The film of Bret Easton Ellis’s controversial 1991 novel American Psycho took a long time to make it to the screen. At one point, Oliver Stone was set to direct — can you imagine the bombastic melodrama he would have made? — and Leonardo DiCaprio was due to star in it, commissioning a script rewrite. It would be interesting to know what that gilded playboy, who entirely lacks the subtlety to play the killer Patrick Bateman, wanted changed. A more loveable psycho?
Fortunately for us all, DiCaprio went instead for the safer property of The Beach, and American Psycho was given back to director Mary Harron, who had made the brilliant I Shot Andy Warhol in 1996. And what a fine job she has done of it.
Harron co-scripted the movie with Guinevere Turner, who wrote, directed and starred in the 1994 lesbian drama Go Fish, and who has an ironic cameo in American Psycho, resisting (at first) the titular psycho’s request that she have sex with another woman while he watches. This is a very intelligent adaptation of Easton Ellis’s novel, putting just off-screen the sickeningly detailed descriptions of torture and murder and thus avoiding an upmarket gorefest that would have been little more than a slightly classier version of The Texas Chainsaw Massacre (one of Bateman’s favourite movies).
Harron and Turner have filleted out the novel’s heart, so to speak, and rearranged key episodes of a longish, repetitive novel into a narrative as lean and mean as its protagonist. One of the text’s running jokes is the way in which what people are wearing is obsessively listed; instead of giving us personal character traits, they are collections of brand-names. Without this cataloguing, the novel would probably have been 100 pages shorter, but it works to show how a hyper-consumerist society puts surface over substance and having above being. Harron and Turner omit most of this, but carefully place similar vignettes in the film to make the same point. Bateman’s description of his cosmetic regime — a exquisite distillation of the theme of how the pursuit of exterior perfection has replaced inner worth — is hilarious.

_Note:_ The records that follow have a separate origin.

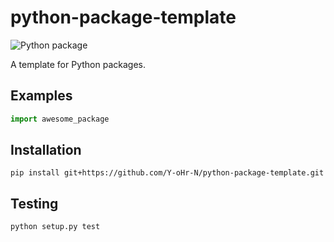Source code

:# python-package-template

![Python package](https://github.com/Y-oHr-N/python-package-template/workflows/Python%20package/badge.svg?branch=master)

A template for Python packages.

## Examples

```python
import awesome_package
```

## Installation

```
pip install git+https://github.com/Y-oHr-N/python-package-template.git
```

## Testing

```
python setup.py test
```
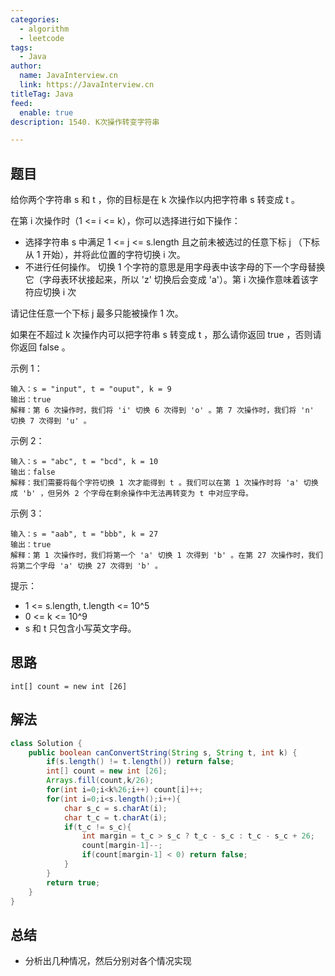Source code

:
 ```yaml
---
categories:
  - algorithm
  - leetcode
tags:
  - Java
author: 
  name: JavaInterview.cn
  link: https://JavaInterview.cn
titleTag: Java
feed:
  enable: true
description: 1540. K次操作转变字符串

---
```


## 题目
给你两个字符串 s 和 t ，你的目标是在 k 次操作以内把字符串 s 转变成 t 。

在第 i 次操作时（1 <= i <= k），你可以选择进行如下操作：

* 选择字符串 s 中满足 1 <= j <= s.length 且之前未被选过的任意下标 j （下标从 1 开始），并将此位置的字符切换 i 次。
* 不进行任何操作。
切换 1 个字符的意思是用字母表中该字母的下一个字母替换它（字母表环状接起来，所以 'z' 切换后会变成 'a'）。第 i 次操作意味着该字符应切换 i 次

请记住任意一个下标 j 最多只能被操作 1 次。

如果在不超过 k 次操作内可以把字符串 s 转变成 t ，那么请你返回 true ，否则请你返回 false 。



示例 1：

    输入：s = "input", t = "ouput", k = 9
    输出：true
    解释：第 6 次操作时，我们将 'i' 切换 6 次得到 'o' 。第 7 次操作时，我们将 'n' 切换 7 次得到 'u' 。
示例 2：

    输入：s = "abc", t = "bcd", k = 10
    输出：false
    解释：我们需要将每个字符切换 1 次才能得到 t 。我们可以在第 1 次操作时将 'a' 切换成 'b' ，但另外 2 个字母在剩余操作中无法再转变为 t 中对应字母。
示例 3：

    输入：s = "aab", t = "bbb", k = 27
    输出：true
    解释：第 1 次操作时，我们将第一个 'a' 切换 1 次得到 'b' 。在第 27 次操作时，我们将第二个字母 'a' 切换 27 次得到 'b' 。


提示：

* 1 <= s.length, t.length <= 10^5
* 0 <= k <= 10^9
* s 和 t 只包含小写英文字母。


## 思路

    int[] count = new int [26]

## 解法
```java
class Solution {
    public boolean canConvertString(String s, String t, int k) {
        if(s.length() != t.length()) return false;
        int[] count = new int [26];
        Arrays.fill(count,k/26);
        for(int i=0;i<k%26;i++) count[i]++;
        for(int i=0;i<s.length();i++){
            char s_c = s.charAt(i);
            char t_c = t.charAt(i);
            if(t_c != s_c){
                int margin = t_c > s_c ? t_c - s_c : t_c - s_c + 26;
                count[margin-1]--;
                if(count[margin-1] < 0) return false;
            }
        }
        return true;
    }
}

```

## 总结

- 分析出几种情况，然后分别对各个情况实现 
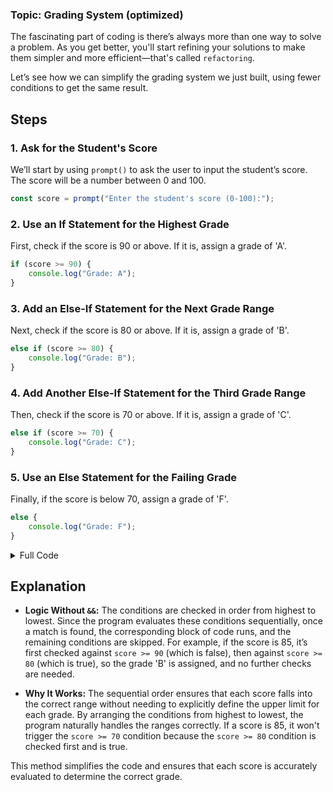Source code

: ### Topic: Grading System (optimized)
The fascinating part of coding is there’s always more than one way to solve a problem. As you get better, you'll start refining your solutions to make them simpler and more efficient—that's called `refactoring`. 

Let’s see how we can simplify the grading system we just built, using fewer conditions to get the same result.

## Steps

### 1. Ask for the Student's Score

We’ll start by using `prompt()` to ask the user to input the student’s score. The score will be a number between 0 and 100.

```javascript
const score = prompt("Enter the student's score (0-100):");
```

### 2. Use an If Statement for the Highest Grade

First, check if the score is 90 or above. If it is, assign a grade of 'A'.

```javascript
if (score >= 90) {
    console.log("Grade: A");
}
```

### 3. Add an Else-If Statement for the Next Grade Range

Next, check if the score is 80 or above. If it is, assign a grade of 'B'.

```javascript
else if (score >= 80) {
    console.log("Grade: B");
}
```

### 4. Add Another Else-If Statement for the Third Grade Range

Then, check if the score is 70 or above. If it is, assign a grade of 'C'.

```javascript
else if (score >= 70) {
    console.log("Grade: C");
}
```

### 5. Use an Else Statement for the Failing Grade

Finally, if the score is below 70, assign a grade of 'F'.

```javascript
else {
    console.log("Grade: F");
}
```

<details>
<summary>Full Code</summary>

```javascript
const score = prompt("Enter the student's score (0-100):");

if (score >= 90) {
    console.log("Grade: A");
} else if (score >= 80) {
    console.log("Grade: B");
} else if (score >= 70) {
    console.log("Grade: C");
} else {
    console.log("Grade: F");
}
```

</details>


## Explanation

- **Logic Without `&&`:** The conditions are checked in order from highest to lowest. Since the program evaluates these conditions sequentially, once a match is found, the corresponding block of code runs, and the remaining conditions are skipped. For example, if the score is 85, it’s first checked against `score >= 90` (which is false), then against `score >= 80` (which is true), so the grade 'B' is assigned, and no further checks are needed.

- **Why It Works:** The sequential order ensures that each score falls into the correct range without needing to explicitly define the upper limit for each grade. By arranging the conditions from highest to lowest, the program naturally handles the ranges correctly. If a score is 85, it won't trigger the `score >= 70` condition because the `score >= 80` condition is checked first and is true.

This method simplifies the code and ensures that each score is accurately evaluated to determine the correct grade.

British actor Christian Bale (first seen at age 13 in The Empire of the Sun) plays Patrick Bateman, and does so with consummate delicacy and skill. In his mid-twenties, Bateman is what Tom Wolfe, in The Bonfire of the Vanities, called a “master of the universe”: he works on Wall Street, he works out constantly to achieve a supermodel body (nothing less will do), he angsts about getting into the best restaurants, but to his soulless eye other people are just tubs of blood awaiting the enactment of his gory fantasies.
He is ridiculously wealthy (he doesn’t need to work, but does so “Because I want to fit in”), and looks like the idealised boy next door, but has no emotions except greed and lust. “There is no real me,” he confides as he peels off his facepack. He worries about the sodium content of what he eats, but drinks heavily and hoovers cocaine. He eviscerates people for pleasure, and, moreover, loves the music of Chris de Burgh and Whitney Houston, but in a time and place where value is calculated only in monetary terms, he can get away with it.
The time in question is the Eighties, and the place Manhattan, but the milieu has not vanished, nor the empty values.
The United States is richer than ever, and more than ever concerned with surfaces and brand-names — and the globalised (which is to say, Americanised) rest of the world is following suit, or trying. American Psycho meticulously recreates its setting, but it has a relevance beyond its period. It also has the dark wit and cinematic panache to be near-timeless, a haunting portrait of the murderous skull beneath the carefully moisturised and depilated skin. In short, it’s a killer movie.